# [What is being asked]
Provide nothing except how many lines of the data contain the word "repozitorijumu".

[Records from a dataset]
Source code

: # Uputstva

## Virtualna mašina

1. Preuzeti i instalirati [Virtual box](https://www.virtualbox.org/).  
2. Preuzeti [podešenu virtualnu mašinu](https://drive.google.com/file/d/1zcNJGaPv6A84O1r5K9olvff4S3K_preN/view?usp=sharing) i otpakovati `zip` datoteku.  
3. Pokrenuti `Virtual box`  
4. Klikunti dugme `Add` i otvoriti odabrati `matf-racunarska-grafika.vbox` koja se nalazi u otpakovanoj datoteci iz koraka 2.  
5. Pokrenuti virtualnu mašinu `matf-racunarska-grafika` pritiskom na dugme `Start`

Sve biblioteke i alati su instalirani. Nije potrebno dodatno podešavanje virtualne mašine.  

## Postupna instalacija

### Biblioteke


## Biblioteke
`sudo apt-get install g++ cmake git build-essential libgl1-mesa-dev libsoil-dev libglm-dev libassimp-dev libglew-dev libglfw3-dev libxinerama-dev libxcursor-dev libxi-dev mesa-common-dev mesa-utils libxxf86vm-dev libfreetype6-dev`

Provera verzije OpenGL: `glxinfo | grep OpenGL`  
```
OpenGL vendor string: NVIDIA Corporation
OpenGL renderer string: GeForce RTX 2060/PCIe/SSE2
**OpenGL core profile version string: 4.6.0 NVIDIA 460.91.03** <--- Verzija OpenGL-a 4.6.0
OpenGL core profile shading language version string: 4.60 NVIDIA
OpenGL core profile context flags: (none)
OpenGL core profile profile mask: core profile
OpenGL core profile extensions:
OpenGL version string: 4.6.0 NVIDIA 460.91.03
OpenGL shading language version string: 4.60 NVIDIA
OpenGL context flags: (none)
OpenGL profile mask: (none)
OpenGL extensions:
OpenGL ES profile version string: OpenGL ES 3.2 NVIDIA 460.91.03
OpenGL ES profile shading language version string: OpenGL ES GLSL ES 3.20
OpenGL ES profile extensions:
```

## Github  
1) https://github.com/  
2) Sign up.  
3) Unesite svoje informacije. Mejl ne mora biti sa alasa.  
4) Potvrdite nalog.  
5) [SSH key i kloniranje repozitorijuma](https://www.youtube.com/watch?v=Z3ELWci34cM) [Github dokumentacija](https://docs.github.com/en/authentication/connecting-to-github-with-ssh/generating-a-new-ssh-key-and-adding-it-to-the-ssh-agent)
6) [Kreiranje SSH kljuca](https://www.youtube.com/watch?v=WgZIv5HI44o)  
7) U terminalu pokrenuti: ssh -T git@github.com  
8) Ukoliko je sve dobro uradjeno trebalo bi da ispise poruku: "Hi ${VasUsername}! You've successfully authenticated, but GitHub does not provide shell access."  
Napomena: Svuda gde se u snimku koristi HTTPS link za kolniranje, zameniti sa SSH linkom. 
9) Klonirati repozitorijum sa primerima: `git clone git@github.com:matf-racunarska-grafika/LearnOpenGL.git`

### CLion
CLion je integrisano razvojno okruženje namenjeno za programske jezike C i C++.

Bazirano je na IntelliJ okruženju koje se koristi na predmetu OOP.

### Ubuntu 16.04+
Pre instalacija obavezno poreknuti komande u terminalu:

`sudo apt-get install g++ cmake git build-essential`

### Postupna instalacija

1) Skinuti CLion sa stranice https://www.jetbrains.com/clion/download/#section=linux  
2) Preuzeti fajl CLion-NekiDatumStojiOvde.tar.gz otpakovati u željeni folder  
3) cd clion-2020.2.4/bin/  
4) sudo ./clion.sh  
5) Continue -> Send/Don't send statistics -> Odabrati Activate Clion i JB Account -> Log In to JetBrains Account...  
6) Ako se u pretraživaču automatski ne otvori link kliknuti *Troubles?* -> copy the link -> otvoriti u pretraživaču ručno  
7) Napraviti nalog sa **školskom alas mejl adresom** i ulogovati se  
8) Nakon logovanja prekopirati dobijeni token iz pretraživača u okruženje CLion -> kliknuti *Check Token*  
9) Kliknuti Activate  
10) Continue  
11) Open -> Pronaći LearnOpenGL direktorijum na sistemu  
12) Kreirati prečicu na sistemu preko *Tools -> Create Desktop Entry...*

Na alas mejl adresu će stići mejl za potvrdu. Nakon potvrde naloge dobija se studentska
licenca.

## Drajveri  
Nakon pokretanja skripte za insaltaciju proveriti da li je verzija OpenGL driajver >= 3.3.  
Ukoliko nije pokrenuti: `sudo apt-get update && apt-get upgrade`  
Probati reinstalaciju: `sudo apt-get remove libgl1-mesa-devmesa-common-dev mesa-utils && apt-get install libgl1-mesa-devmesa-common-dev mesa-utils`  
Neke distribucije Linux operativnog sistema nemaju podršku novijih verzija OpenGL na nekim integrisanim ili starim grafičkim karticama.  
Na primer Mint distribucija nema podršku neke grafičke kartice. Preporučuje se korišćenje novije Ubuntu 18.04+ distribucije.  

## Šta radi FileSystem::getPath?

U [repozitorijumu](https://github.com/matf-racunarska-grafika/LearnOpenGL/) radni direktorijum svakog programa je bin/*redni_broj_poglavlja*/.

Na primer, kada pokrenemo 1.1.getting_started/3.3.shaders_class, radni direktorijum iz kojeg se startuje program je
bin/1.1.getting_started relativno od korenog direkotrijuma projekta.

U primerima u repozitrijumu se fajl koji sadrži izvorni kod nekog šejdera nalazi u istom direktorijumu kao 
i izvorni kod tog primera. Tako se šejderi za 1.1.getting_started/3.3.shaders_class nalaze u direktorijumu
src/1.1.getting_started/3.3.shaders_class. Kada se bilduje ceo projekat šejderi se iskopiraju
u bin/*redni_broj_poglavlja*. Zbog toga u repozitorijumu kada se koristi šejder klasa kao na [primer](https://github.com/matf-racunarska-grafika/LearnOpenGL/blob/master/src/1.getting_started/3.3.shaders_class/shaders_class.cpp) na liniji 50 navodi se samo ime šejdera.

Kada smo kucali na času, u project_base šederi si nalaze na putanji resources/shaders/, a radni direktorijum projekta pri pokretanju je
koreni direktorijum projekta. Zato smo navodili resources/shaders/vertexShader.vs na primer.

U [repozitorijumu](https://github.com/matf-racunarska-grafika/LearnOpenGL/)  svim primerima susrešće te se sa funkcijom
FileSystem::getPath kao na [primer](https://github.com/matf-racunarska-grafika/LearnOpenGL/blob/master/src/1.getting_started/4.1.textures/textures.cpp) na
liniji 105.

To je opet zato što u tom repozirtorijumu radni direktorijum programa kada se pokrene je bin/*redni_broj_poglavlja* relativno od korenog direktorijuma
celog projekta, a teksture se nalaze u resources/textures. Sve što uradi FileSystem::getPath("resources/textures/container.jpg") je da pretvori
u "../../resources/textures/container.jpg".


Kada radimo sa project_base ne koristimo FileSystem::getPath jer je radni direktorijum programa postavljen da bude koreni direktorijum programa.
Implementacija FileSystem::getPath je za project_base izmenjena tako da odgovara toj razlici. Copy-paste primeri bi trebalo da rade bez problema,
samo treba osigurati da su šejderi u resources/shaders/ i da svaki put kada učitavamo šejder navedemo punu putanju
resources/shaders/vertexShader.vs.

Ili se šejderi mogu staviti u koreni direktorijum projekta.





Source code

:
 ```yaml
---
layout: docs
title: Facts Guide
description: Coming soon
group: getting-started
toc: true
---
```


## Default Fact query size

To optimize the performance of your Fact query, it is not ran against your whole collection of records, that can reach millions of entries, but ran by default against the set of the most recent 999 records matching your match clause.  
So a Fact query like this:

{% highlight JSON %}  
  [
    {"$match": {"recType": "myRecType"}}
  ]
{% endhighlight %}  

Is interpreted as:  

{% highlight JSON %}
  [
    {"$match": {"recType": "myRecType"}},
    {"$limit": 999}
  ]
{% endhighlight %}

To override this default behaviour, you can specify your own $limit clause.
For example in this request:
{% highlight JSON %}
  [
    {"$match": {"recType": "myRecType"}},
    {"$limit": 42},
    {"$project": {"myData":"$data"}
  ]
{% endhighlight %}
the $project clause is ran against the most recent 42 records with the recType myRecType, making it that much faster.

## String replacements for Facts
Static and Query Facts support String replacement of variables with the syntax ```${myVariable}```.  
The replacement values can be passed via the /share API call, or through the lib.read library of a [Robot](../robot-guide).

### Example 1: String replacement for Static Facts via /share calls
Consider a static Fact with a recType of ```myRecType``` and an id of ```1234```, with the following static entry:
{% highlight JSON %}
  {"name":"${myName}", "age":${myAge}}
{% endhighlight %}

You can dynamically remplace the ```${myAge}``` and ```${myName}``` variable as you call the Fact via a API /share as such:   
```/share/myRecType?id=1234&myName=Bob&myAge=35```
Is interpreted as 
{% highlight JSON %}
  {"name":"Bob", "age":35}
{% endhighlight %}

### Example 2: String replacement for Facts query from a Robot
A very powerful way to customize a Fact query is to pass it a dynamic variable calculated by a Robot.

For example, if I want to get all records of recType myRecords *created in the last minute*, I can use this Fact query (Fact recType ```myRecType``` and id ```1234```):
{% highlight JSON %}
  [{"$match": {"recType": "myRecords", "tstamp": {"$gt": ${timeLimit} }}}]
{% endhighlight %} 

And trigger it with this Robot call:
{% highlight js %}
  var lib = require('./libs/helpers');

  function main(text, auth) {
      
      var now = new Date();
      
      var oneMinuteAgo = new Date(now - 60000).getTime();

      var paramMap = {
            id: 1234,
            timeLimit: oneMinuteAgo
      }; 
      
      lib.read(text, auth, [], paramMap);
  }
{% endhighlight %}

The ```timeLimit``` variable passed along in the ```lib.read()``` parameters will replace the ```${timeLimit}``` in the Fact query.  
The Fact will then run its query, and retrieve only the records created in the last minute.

# [Output below]
3